我在张量流中尝试了以下具有不同变体的代码来解决简单的回归问题。我将数据合成为
y=10.0*x
。一种输入变量和一种结果变量。但张量流给我带来了约 2000 到约 200000 的损失。我使用 MSE 作为损失函数。也尝试过relu激活,没有任何用处。
y=x^3
这样的问题,模型应该是什么?def PolynomialModel():
inp = layers.Input((1))
l=layers.Dense(16, activation='tanh')(inp)
l=layers.Dense(8, activation='tanh')(l)
l=layers.Dropout(.5)(l)
l=layers.Dense(4, activation='tanh')(l)
l=layers.Dropout(.5)(l)
output=layers.Dense(1, activation='tanh')(l)
return models.Model(inp,output)
事实上,您不需要隐藏层,而是需要输入多项式次数 + 1 的大小。有关更多信息,请查看
PolynomialFeatures
的文档。sklearn
输出:
import tensorflow as tf
from tensorflow.keras import layers, models, optimizers, activations
def PolynomialModel(degree):
inp = layers.Input((degree+1))
out = layers.Dense(1)(inp) # activation='linear'
return models.Model(inp, out)
# Suppose you want to fit a polynomial function of degree 3
degree = 3
model = PolynomialModel(degree)
model.compile(loss='mean_squared_error', optimizer=optimizers.Adam(0.1))
# You need an input vector of degree+1 (here: x**0, x**1, x**2 and x**3)
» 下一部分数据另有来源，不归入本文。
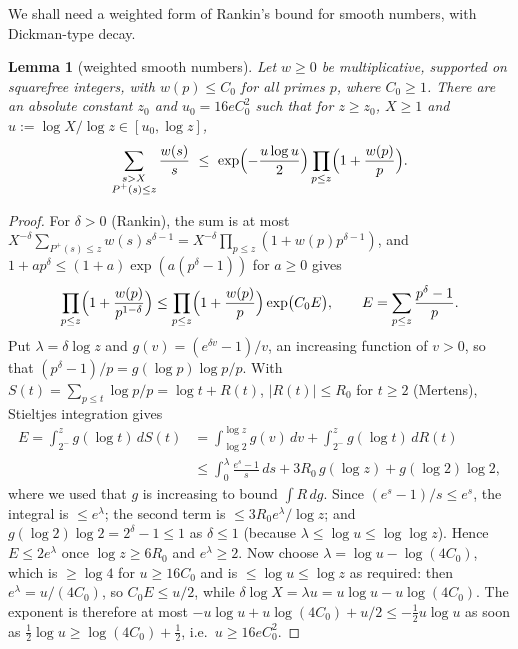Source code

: \documentclass[11pt,a4paper]{article}
\newtheorem{lemma}[theorem]{Lemma}
\theoremstyle{remark}\newtheorem{remark}[theorem]{Remark}
\begin{document}
We shall need a weighted form of Rankin's bound for smooth numbers, with Dickman-type decay.

\begin{lemma}[weighted smooth numbers]\label{lem:rankin}
Let $w\ge0$ be multiplicative, supported on squarefree integers, with $w(p)\le C_0$ for all primes $p$, where
$C_0\ge1$. There are an absolute constant $z_0$ and $u_0=16eC_0^2$ such that for $z\ge z_0$, $X\ge1$ and
$u:=\log X/\log z\in[u_0,\log z]$,
\[
\sum_{\substack{s>X\\ P^+(s)\le z}}\frac{w(s)}{s}\ \le\ \exp\Bigl(-\frac{u\log u}2\Bigr)\prod_{p\le z}\Bigl(1+\frac{w(p)}p\Bigr).
\]
\end{lemma}
\begin{proof}
For $\delta>0$ (Rankin), the sum is at most
$X^{-\delta}\sum_{P^+(s)\le z}w(s)s^{\delta-1}=X^{-\delta}\prod_{p\le z}(1+w(p)p^{\delta-1})$, and
$1+ap^\delta\le(1+a)\exp(a(p^\delta-1))$ for $a\ge0$ gives
\[
\prod_{p\le z}\Bigl(1+\frac{w(p)}{p^{1-\delta}}\Bigr)\le\prod_{p\le z}\Bigl(1+\frac{w(p)}p\Bigr)\exp\bigl(C_0E\bigr),\qquad
E=\sum_{p\le z}\frac{p^\delta-1}{p}.
\]
Put $\lambda=\delta\log z$ and $g(v)=(e^{\delta v}-1)/v$, an increasing function of $v>0$, so that $(p^\delta-1)/p=g(\log p)\log p/p$.
With $S(t)=\sum_{p\le t}\log p/p=\log t+R(t)$, $|R(t)|\le R_0$ for $t\ge2$ (Mertens), Stieltjes integration gives
\[
\begin{aligned}
E=\int_{2^-}^{z}g(\log t)\,dS(t)&=\int_{\log2}^{\log z}g(v)\,dv+\int_{2^-}^{z}g(\log t)\,dR(t)\\
&\le\int_0^{\lambda}\frac{e^{s}-1}{s}\,ds+3R_0\,g(\log z)+g(\log2)\log2,
\end{aligned}
\]
where we used that $g$ is increasing to bound $\int R\,dg$. Since $(e^s-1)/s\le e^s$, the integral is $\le e^\lambda$; the
second term is $\le3R_0e^\lambda/\log z$; and $g(\log2)\log2=2^\delta-1\le1$ as $\delta\le1$ (because $\lambda\le\log u\le\log\log z$).
Hence $E\le2e^\lambda$ once $\log z\ge6R_0$ and $e^\lambda\ge2$. Now choose $\lambda=\log u-\log(4C_0)$, which is $\ge\log4$ for
$u\ge16C_0$ and is $\le\log u\le\log z$ as required: then $e^\lambda=u/(4C_0)$, so $C_0E\le u/2$, while
$\delta\log X=\lambda u=u\log u-u\log(4C_0)$. The exponent is therefore at most
$-u\log u+u\log(4C_0)+u/2\le-\tfrac12u\log u$ as soon as $\tfrac12\log u\ge\log(4C_0)+\tfrac12$, i.e.\ $u\ge16eC_0^2$.
\end{proof}
\end{document}
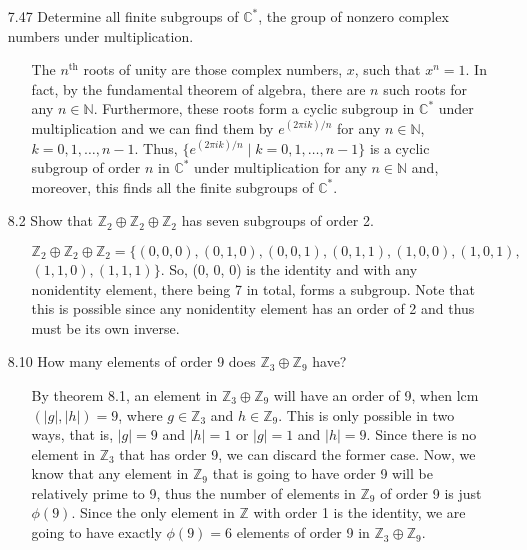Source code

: \documentclass[12pt]{article}
\begin{document}
\begin{enumerate}
\item[7.47] Determine all finite subgroups of $\mathbb{C}^*$, the group of nonzero complex
numbers under multiplication.
\begin{enumerate}
\item[] The $n^{\mbox{th}}$ roots of unity are those complex numbers, $x$, such that $x^n = 1$. In fact,
by the fundamental theorem of algebra, there are $n$ such roots for any $n \in \mathbb{N}$.
Furthermore, these roots form a cyclic subgroup in $\mathbb{C}^*$ under multiplication and 
we can find them by $e^{(2\pi ik)/n}$ for any $n \in \mathbb{N}$, $k = 0, 1, \ldots, n - 1$. Thus,
$\{ e^{(2\pi ik)/n} \mid k = 0, 1, \ldots, n - 1 \}$ is a cyclic subgroup of order $n$ in 
$\mathbb{C}^*$ under multiplication for any $n \in \mathbb{N}$ and, moreover, 
this finds all the finite subgroups of $\mathbb{C}^*$. 
\end{enumerate}

\item[8.2] Show that $\mathbb{Z}_2 \oplus \mathbb{Z}_2 \oplus \mathbb{Z}_2$ has
seven subgroups of order 2.
\begin{enumerate}
\item[] $\mathbb{Z}_2 \oplus \mathbb{Z}_2 \oplus \mathbb{Z}_2 = \{ (0, 0, 0), (0, 1, 0),
(0, 0, 1), (0, 1, 1), (1, 0, 0), (1, 0, 1),$\\$ (1, 1, 0), (1, 1, 1) \}$. So, 
(0, 0, 0) is the identity and with any nonidentity element, there being 7 in total, 
forms a subgroup. Note that this is possible since any nonidentity element has an order of
2 and thus must be its own inverse.
\end{enumerate}

\item[8.10] How many elements of order 9 does $\mathbb{Z}_3 \oplus \mathbb{Z}_9$ have?
\begin{enumerate}
\item[] By theorem 8.1, an element in $\mathbb{Z}_3 \oplus \mathbb{Z}_9$ will have an order
of 9, when lcm$(|g|, |h|) = 9$, where $g \in \mathbb{Z}_3$ and $h \in \mathbb{Z}_9$. This
is only possible in two ways, that is, $|g| = 9$ and $|h| = 1$ or $|g| = 1$ and $|h| = 9$.
Since there is no element in $\mathbb{Z}_3$ that has order 9, we can discard the former
case. Now, we know that any element in $\mathbb{Z}_9$ that is going to have order 9 will
be relatively prime to 9, thus the number of elements in $\mathbb{Z}_9$ of order 9 is 
just $\phi(9)$. Since the only element in $\mathbb{Z}$ with order 1 is the identity, 
we are going to have exactly $\phi(9) = 6$ elements of order 9 in $\mathbb{Z}_3 \oplus \mathbb{Z}_9$.
\end{enumerate}


\end{enumerate}
\end{document}
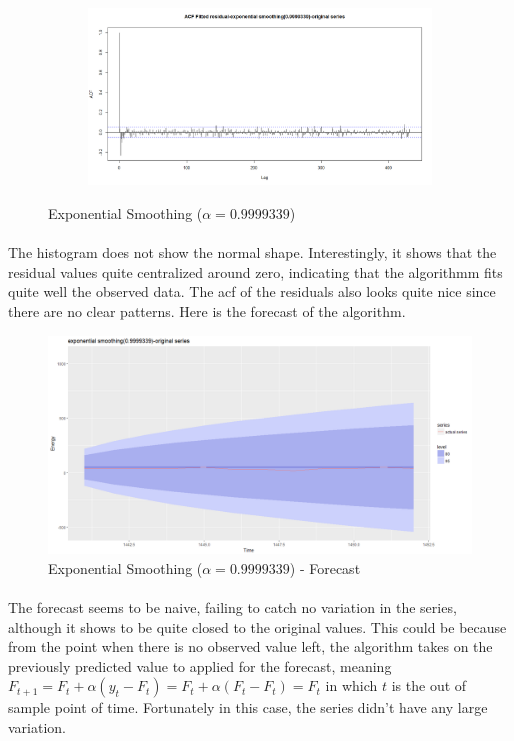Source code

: \documentclass[12pt]{article}
\begin{document}
\begin{figure}[H]
\begin{subfigure}[b]{0.6\linewidth}
  \end{subfigure}
  \begin{subfigure}[b]{0.6\linewidth}
    \includegraphics[width=\linewidth]{figure19-4.png}
  \end{subfigure}
  \caption{Exponential Smoothing ($\alpha=0.9999339$)}
  \label{fig:figure19}
\end{figure}

\paragraph{}
The histogram does not show the normal shape. Interestingly, it shows that the residual values quite centralized around zero, indicating that the algorithmm fits quite well the observed data. The acf of the residuals also looks quite nice since there are no clear patterns. Here is the forecast of the algorithm.
\begin{figure}[H]
  \centering
  \includegraphics[width=\linewidth]{figure19-5.png}
  \caption{Exponential Smoothing ($\alpha=0.9999339$) - Forecast}
  \label{fig:figure20}
\end{figure}

\paragraph{}
The forecast seems to be naive, failing to catch no variation in the series, although it shows to be quite closed to the original values. This could be because from the point when there is no observed value left, the algorithm takes on the previously predicted value to applied for the forecast, meaning $F_{t+1}=F_t+\alpha(y_t-F_t)=F_t +\alpha(F_t-F_t)=F_t$ in which $t$ is the out of sample point of time. Fortunately in this case, the series didn't have any large variation.
\end{document}
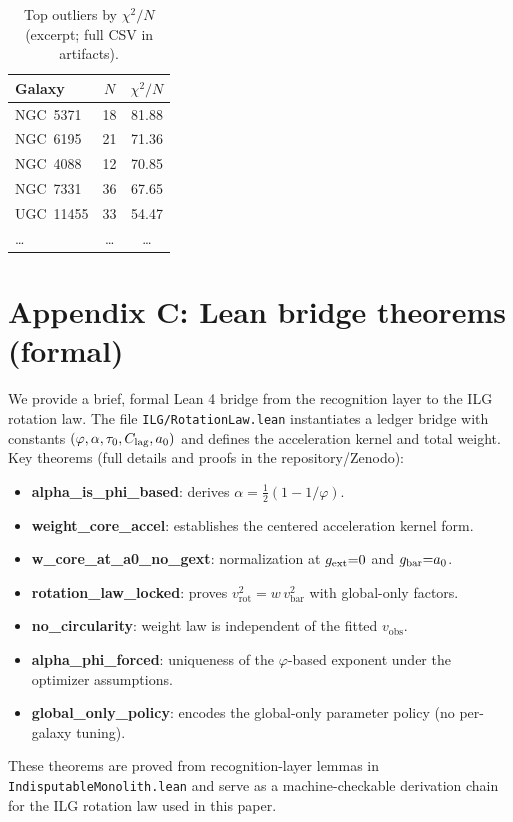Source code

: \documentclass[12pt,a4paper]{article}
\begin{document}
\begin{table}[h]
\centering
\caption{Top outliers by $\chi^2/N$ (excerpt; full CSV in artifacts).}
\label{tab:outliers_top20}
\begin{tabular}{lcc}
\toprule
Galaxy & $N$ & $\chi^2/N$ \\
\midrule
NGC~5371 & 18 & 81.88 \\
NGC~6195 & 21 & 71.36 \\
NGC~4088 & 12 & 70.85 \\
NGC~7331 & 36 & 67.65 \\
UGC~11455 & 33 & 54.47 \\
\dots & \dots & \dots \\
\bottomrule
\end{tabular}
\end{table}

\section*{Appendix C: Lean bridge theorems (formal)}
\noindent We provide a brief, formal Lean 4 bridge from the recognition layer to the ILG rotation law. The file \texttt{ILG/RotationLaw.lean} instantiates a ledger bridge with constants $(\varphi,\alpha,\tau_0,C_{\rm lag},a_0)$ and defines the acceleration kernel and total weight. Key theorems (full details and proofs in the repository/Zenodo):
\begin{itemize}
  \item \textbf{alpha\_is\_phi\_based}: derives $\alpha=\tfrac12(1-1/\varphi)$.
  \item \textbf{weight\_core\_accel}: establishes the centered acceleration kernel form.
  \item \textbf{w\_core\_at\_a0\_no\_gext}: normalization at $g_{\rm ext}{=}0$ and $g_{\rm bar}{=}a_0$.
  \item \textbf{rotation\_law\_locked}: proves $v_\mathrm{rot}^2=w\,v_\mathrm{bar}^2$ with global-only factors.
  \item \textbf{no\_circularity}: weight law is independent of the fitted $v_\mathrm{obs}$.
  \item \textbf{alpha\_phi\_forced}: uniqueness of the $\varphi$-based exponent under the optimizer assumptions.
  \item \textbf{global\_only\_policy}: encodes the global-only parameter policy (no per-galaxy tuning).
\end{itemize}
These theorems are proved from recognition-layer lemmas in \texttt{IndisputableMonolith.lean} and serve as a machine-checkable derivation chain for the ILG rotation law used in this paper.
\end{document}

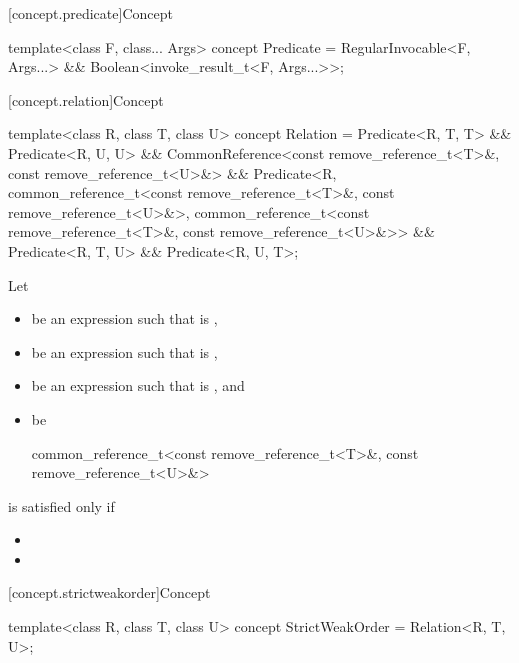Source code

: [concept.predicate]{Concept }

%
\begin{itemdecl}
template<class F, class... Args>
concept Predicate = RegularInvocable<F, Args...> &&
  Boolean<invoke_result_t<F, Args...>>;
\end{itemdecl}

[concept.relation]{Concept }

%
\begin{itemdecl}
template<class R, class T, class U>
concept Relation = Predicate<R, T, T> && Predicate<R, U, U> &&
  CommonReference<const remove_reference_t<T>&, const remove_reference_t<U>&> &&
  Predicate<R,
    common_reference_t<const remove_reference_t<T>&, const remove_reference_t<U>&>,
    common_reference_t<const remove_reference_t<T>&, const remove_reference_t<U>&>> &&
  Predicate<R, T, U> && Predicate<R, U, T>;
\end{itemdecl}

\begin{itemdescr}
\pnum
Let
\begin{itemize}
\item {} be an expression such that  is ,
\item {} be an expression such that  is ,
\item {} be an expression such that  is ,
  and
\item {} be
  \begin{codeblock}
  common_reference_t<const remove_reference_t<T>&,
  const remove_reference_t<U>&>
  \end{codeblock}
\end{itemize}
 is satisfied only if

\begin{itemize}
\item {}
\item {}
\end{itemize}
\end{itemdescr}

[concept.strictweakorder]{Concept }

%
\begin{itemdecl}
template<class R, class T, class U>
concept StrictWeakOrder = Relation<R, T, U>;
\end{itemdecl}

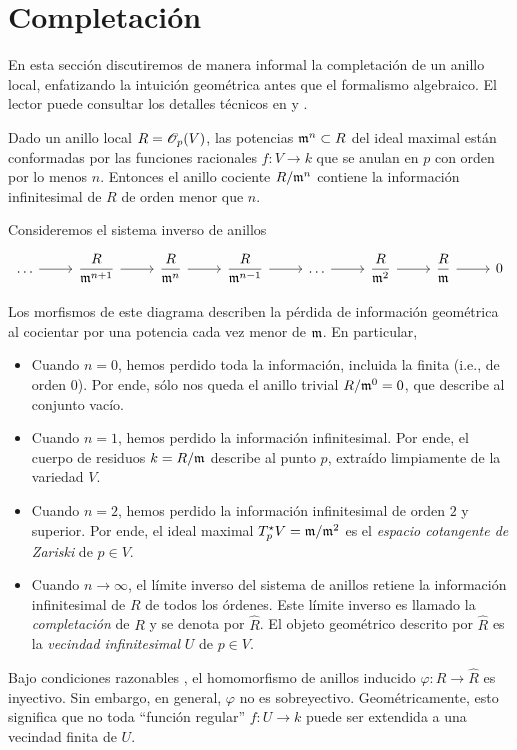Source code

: \section{Completación}

\noindent En esta sección discutiremos de manera informal la completación de un anillo local, enfatizando la intuición geométrica antes que el formalismo algebraico. El lector puede consultar los detalles técnicos en \cite[pp. 100-123]{atiyah} y \cite[pp. 33-35, 207-216]{hartshorne}.

Dado un anillo local $R = \mathscr O_p(V)$, las potencias $\mathfrak m^n \subset R$ del ideal maximal están conformadas por las funciones racionales $f : V \to k$ que se anulan en $p$ con orden por lo menos $n$. Entonces el anillo cociente $R/\mathfrak m^n$ contiene la información infinitesimal de $R$ de orden menor que $n$.

Consideremos el sistema inverso de anillos
$$
\begin{tikzcd}
      \dots               \arrow[r]
    & \dfrac R {\m^{n+1}} \arrow[r]
    & \dfrac R {\m^n}     \arrow[r]
    & \dfrac R {\m^{n-1}} \arrow[r]
    & \dots               \arrow[r]
    & \dfrac R {\m^2}     \arrow[r]
    & \dfrac R \m         \arrow[r]
    & 0
\end{tikzcd}
$$

Los morfismos de este diagrama describen la pérdida de información geométrica al cocientar por una potencia cada vez menor de $\mathfrak m$. En particular,

\begin{itemize}
    \item Cuando $n = 0$, hemos perdido toda la información, incluida la finita (i.e., de orden $0$). Por ende, sólo nos queda el anillo trivial $R/\mathfrak m^0 = 0$, que describe al conjunto vacío.
    
    \item Cuando $n = 1$, hemos perdido la información infinitesimal. Por ende, el cuerpo de residuos $k = R/\mathfrak m$ describe al punto $p$, extraído limpiamente de la variedad $V$.
    
    \item Cuando $n = 2$, hemos perdido la información infinitesimal de orden $2$ y superior. Por ende, el ideal maximal $T_p^\star V = \mathfrak m/\mathfrak m^2$ es el \textit{espacio cotangente de Zariski} de $p \in V$.
    
    \item Cuando $n \to \infty$, el límite inverso del sistema de anillos retiene la información infinitesimal de $R$ de todos los órdenes. Este límite inverso es llamado la \textit{completación} de $R$ y se denota por $\widehat R$. El objeto geométrico descrito por $\widehat R$ es la \textit{vecindad infinitesimal} $U$ de $p \in V$.
\end{itemize}

Bajo condiciones razonables \cite[p. 110]{atiyah}, el homomorfismo de anillos inducido $\varphi : R \to \widehat R$ es inyectivo. Sin embargo, en general, $\varphi$ no es sobreyectivo. Geométricamente, esto significa que no toda ``función regular'' $f : U \to k$ puede ser extendida a una vecindad finita de $U$.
x = tf.linspace(-20, 20, 1000)
X = tf.transpose(tf.convert_to_tensor([x**p for p in range(degree+1)]))
y = x**3
model.fit(X, y, epochs=200)
model.predict([[4**0, 4**1, 4**2, 4**3]])
测试:
Epoch 1/200
32/32 [==============================] - 0s 974us/step - loss: 891936.5000
Epoch 2/200
32/32 [==============================] - 0s 945us/step - loss: 25650.7812
Epoch 3/200
32/32 [==============================] - 0s 897us/step - loss: 1188.4584
Epoch 4/200
32/32 [==============================] - 0s 1ms/step - loss: 75.3480
Epoch 5/200
32/32 [==============================] - 0s 2ms/step - loss: 21.2651
...
Epoch 196/200
32/32 [==============================] - 0s 1ms/step - loss: 1.2130e-11
Epoch 197/200
32/32 [==============================] - 0s 1ms/step - loss: 1.5810e-11
Epoch 198/200
32/32 [==============================] - 0s 1ms/step - loss: 1.2358e-11
Epoch 199/200
32/32 [==============================] - 0s 1ms/step - loss: 1.2775e-11
Epoch 200/200
32/32 [==============================] - 0s 1ms/step - loss: 1.4443e-11
注意:
>>> model.predict([[4**0, 4**1, 4**2, 4**3]])
1/1 [==============================] - 0s 63ms/step
array([[64.]], dtype=float32)
>>> model.predict([[3**0, 3**1, 3**2, 3**3]])
1/1 [==============================] - 0s 51ms/step
array([[27.000002]], dtype=float32)
并不是真正必要的(只有......),但我想要与
x**0
相同的行为。所以你也可以考虑如果你的学位是 3,输入大小是 3(而不是 4)。